Mercury is an extremely toxic element. Numerous studies in North America and Europe have highlighted the problems of high mercury levels in food samples and the like, as well as the difficulties in the preservation of samples and the accurate and precise analysis of these.
Due to the toxic nature of mercury, even low levels can be significant. Accordingly, it is becoming increasingly desirable to measure mercury, in the amounts of parts per billion or parts per trillion, in air, water and food samples. Various techniques are known for detecting the presence of mercury. Two common techniques rely either on atomic absorption or atomic fluorescence. For atomic fluorescence, a Cold Vapour Atomic Fluorescence Spectrophotometer (CVAFS) is preferred. As compared to atomic absorption, the phenomenon is linear over a much wider range and is not subject to positive interferences.
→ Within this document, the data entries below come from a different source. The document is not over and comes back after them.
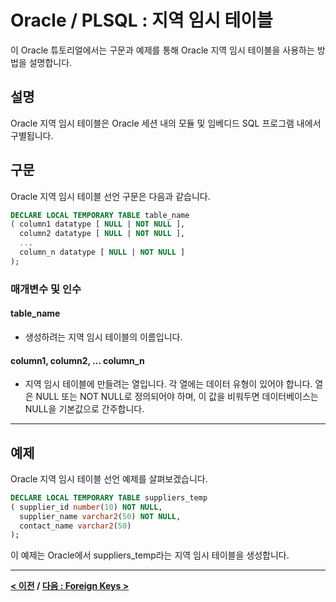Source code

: # Oracle / PLSQL : 지역 임시 테이블

이 Oracle 튜토리얼에서는 구문과 예제를 통해 Oracle 지역 임시 테이블을 사용하는 방법을 설명합니다.

## 설명
Oracle 지역 임시 테이블은 Oracle 세션 내의 모듈 및 임베디드 SQL 프로그램 내에서 구별됩니다.

## 구문
Oracle 지역 임시 테이블 선언 구문은 다음과 같습니다.
```sql
DECLARE LOCAL TEMPORARY TABLE table_name
( column1 datatype [ NULL | NOT NULL ],
  column2 datatype [ NULL | NOT NULL ],
  ...
  column_n datatype [ NULL | NOT NULL ]
);
```
### 매개변수 및 인수
#### **table_name**
- 생성하려는 지역 임시 테이블의 이름입니다.
#### **column1, column2, ... column_n**
- 지역 임시 테이블에 만들려는 열입니다. 각 열에는 데이터 유형이 있어야 합니다. 열은 NULL 또는 NOT NULL로 정의되어야 하며, 이 값을 비워두면 데이터베이스는 NULL을 기본값으로 간주합니다.

---
## 예제
Oracle 지역 임시 테이블 선언 예제를 살펴보겠습니다.
```sql
DECLARE LOCAL TEMPORARY TABLE suppliers_temp
( supplier_id number(10) NOT NULL,
  supplier_name varchar2(50) NOT NULL,
  contact_name varchar2(50)
);
```
이 예제는 Oracle에서 suppliers_temp라는 지역 임시 테이블을 생성합니다.

---
**[< 이전](GLOBAL_TEMP.md) / [다음 : Foreign Keys >](Foreign_Keys.md)**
Whatever technique is used, there is the fundamental problem of gathering a mercury sample. One well-known technique is to preconcentrate the mercury onto an adsorber. Here, it is well known that gold is an excellent adsorber for mercury, since the gold and mercury form an amalgam. Further, gold shows good properties, in terms of rejecting and not adsorbing possible contaminants, and the adsorbed mercury can be readily desorbed, simply by heating the gold. In this specification including the claims reference is made to "adsorption", which for the adsorption of mercury onto the surface of gold refers to the amalgamation of the mercury in a thin surface layer of the gold, so that there is no "absorption" into the interior of the gold. For other substances, in the specification including the claims, reference to "adsorption" is a reference to any process whereby a substance of interest is retained on the surface of a solid or in a thin surface layer immediately adjacent the surface, so as to be capable of being readily desorbed into a vapour steam.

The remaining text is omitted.